• [Problem]:
Reply with one number: the count of lines in the data that hold the string "Kotlin".

[Records from a dataset]

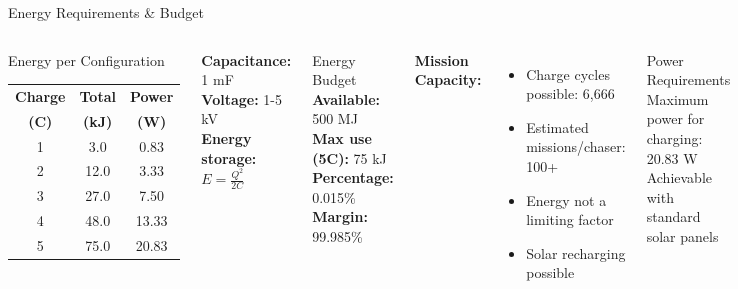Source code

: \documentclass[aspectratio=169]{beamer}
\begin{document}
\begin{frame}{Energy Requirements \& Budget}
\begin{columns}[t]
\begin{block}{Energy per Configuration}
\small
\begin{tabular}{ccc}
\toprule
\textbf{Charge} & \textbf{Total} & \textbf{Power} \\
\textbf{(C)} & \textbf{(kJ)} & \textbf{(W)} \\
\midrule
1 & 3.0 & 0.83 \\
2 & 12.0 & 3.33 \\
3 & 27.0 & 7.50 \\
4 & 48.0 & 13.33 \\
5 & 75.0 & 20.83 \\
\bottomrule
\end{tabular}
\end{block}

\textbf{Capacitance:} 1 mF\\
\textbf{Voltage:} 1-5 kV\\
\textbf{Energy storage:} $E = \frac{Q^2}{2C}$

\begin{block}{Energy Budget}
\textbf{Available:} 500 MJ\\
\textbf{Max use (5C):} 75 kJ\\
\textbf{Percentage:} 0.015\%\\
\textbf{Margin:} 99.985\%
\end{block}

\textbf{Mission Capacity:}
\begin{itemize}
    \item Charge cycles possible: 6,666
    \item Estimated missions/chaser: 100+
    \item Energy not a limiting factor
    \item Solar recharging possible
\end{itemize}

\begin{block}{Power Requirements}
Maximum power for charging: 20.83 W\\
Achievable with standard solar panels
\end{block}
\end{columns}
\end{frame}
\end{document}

==

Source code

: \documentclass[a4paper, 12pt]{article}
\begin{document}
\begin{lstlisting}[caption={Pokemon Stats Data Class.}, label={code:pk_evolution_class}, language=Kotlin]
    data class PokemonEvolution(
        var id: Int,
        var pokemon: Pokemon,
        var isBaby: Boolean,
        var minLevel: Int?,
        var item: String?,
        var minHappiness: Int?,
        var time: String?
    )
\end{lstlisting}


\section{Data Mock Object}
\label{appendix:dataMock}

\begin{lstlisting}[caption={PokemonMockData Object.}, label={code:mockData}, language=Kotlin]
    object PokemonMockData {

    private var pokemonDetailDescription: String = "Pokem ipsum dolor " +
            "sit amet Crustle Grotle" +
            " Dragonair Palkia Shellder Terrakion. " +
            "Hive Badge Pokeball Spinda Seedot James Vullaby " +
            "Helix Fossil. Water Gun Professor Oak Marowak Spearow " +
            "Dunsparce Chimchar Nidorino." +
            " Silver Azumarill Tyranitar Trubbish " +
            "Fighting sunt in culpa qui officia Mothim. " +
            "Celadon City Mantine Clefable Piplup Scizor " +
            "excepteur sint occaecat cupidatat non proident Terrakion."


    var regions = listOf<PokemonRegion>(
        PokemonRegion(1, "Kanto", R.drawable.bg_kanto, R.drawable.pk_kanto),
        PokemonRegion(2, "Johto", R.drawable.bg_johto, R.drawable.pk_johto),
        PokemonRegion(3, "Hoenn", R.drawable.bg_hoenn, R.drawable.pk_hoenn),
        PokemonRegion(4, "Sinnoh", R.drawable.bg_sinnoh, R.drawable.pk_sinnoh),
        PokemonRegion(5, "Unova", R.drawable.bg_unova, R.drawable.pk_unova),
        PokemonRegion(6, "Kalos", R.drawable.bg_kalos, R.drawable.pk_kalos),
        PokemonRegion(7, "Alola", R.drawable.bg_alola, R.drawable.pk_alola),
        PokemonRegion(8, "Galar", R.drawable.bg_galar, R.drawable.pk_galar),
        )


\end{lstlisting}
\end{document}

• [Exercise solution]:
2